▶ **Exercise prompt**
A word-for-word restatement of the data is what is needed.

┌──

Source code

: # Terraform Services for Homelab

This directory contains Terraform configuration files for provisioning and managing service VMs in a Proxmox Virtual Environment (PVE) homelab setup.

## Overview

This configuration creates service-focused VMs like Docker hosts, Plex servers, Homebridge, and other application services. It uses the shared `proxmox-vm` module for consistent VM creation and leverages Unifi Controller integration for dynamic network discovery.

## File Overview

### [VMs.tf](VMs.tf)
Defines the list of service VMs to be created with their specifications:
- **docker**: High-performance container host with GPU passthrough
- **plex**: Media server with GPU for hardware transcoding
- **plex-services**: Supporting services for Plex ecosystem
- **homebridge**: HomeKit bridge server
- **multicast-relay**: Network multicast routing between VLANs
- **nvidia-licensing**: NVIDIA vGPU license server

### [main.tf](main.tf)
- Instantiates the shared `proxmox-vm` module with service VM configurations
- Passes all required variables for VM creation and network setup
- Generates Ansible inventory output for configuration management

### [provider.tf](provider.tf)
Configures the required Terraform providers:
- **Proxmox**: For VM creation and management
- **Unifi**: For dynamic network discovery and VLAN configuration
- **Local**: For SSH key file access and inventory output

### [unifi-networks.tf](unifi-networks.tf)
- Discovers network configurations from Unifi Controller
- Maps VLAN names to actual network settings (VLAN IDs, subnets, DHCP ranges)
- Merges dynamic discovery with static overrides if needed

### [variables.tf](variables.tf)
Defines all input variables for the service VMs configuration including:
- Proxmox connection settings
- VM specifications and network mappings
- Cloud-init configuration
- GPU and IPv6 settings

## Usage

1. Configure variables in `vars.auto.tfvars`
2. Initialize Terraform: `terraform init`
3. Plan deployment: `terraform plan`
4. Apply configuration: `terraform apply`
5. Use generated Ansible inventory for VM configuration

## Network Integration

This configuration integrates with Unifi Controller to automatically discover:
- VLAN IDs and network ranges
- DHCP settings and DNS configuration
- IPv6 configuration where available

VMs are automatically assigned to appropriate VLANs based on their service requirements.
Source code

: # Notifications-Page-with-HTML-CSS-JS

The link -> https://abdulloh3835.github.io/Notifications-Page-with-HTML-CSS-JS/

└──

▶ **Response box**
Source code

: # Terraform Services for Homelab

This directory contains Terraform configuration files for provisioning and managing service VMs in a Proxmox Virtual Environment (PVE) homelab setup.

## Overview

This configuration creates service-focused VMs like Docker hosts, Plex servers, Homebridge, and other application services. It uses the shared `proxmox-vm` module for consistent VM creation and leverages Unifi Controller integration for dynamic network discovery.

## File Overview

### [VMs.tf](VMs.tf)
Defines the list of service VMs to be created with their specifications:
- **docker**: High-performance container host with GPU passthrough
- **plex**: Media server with GPU for hardware transcoding
- **plex-services**: Supporting services for Plex ecosystem
- **homebridge**: HomeKit bridge server
- **multicast-relay**: Network multicast routing between VLANs
- **nvidia-licensing**: NVIDIA vGPU license server

### [main.tf](main.tf)
- Instantiates the shared `proxmox-vm` module with service VM configurations
- Passes all required variables for VM creation and network setup
- Generates Ansible inventory output for configuration management

### [provider.tf](provider.tf)
Configures the required Terraform providers:
- **Proxmox**: For VM creation and management
- **Unifi**: For dynamic network discovery and VLAN configuration
- **Local**: For SSH key file access and inventory output

### [unifi-networks.tf](unifi-networks.tf)
- Discovers network configurations from Unifi Controller
- Maps VLAN names to actual network settings (VLAN IDs, subnets, DHCP ranges)
- Merges dynamic discovery with static overrides if needed

### [variables.tf](variables.tf)
Defines all input variables for the service VMs configuration including:
- Proxmox connection settings
- VM specifications and network mappings
- Cloud-init configuration
- GPU and IPv6 settings

## Usage

1. Configure variables in `vars.auto.tfvars`
2. Initialize Terraform: `terraform init`
3. Plan deployment: `terraform plan`
4. Apply configuration: `terraform apply`
5. Use generated Ansible inventory for VM configuration

## Network Integration

This configuration integrates with Unifi Controller to automatically discover:
- VLAN IDs and network ranges
- DHCP settings and DNS configuration
- IPv6 configuration where available

VMs are automatically assigned to appropriate VLANs based on their service requirements.
Source code

: # Notifications-Page-with-HTML-CSS-JS

The link -> https://abdulloh3835.github.io/Notifications-Page-with-HTML-CSS-JS/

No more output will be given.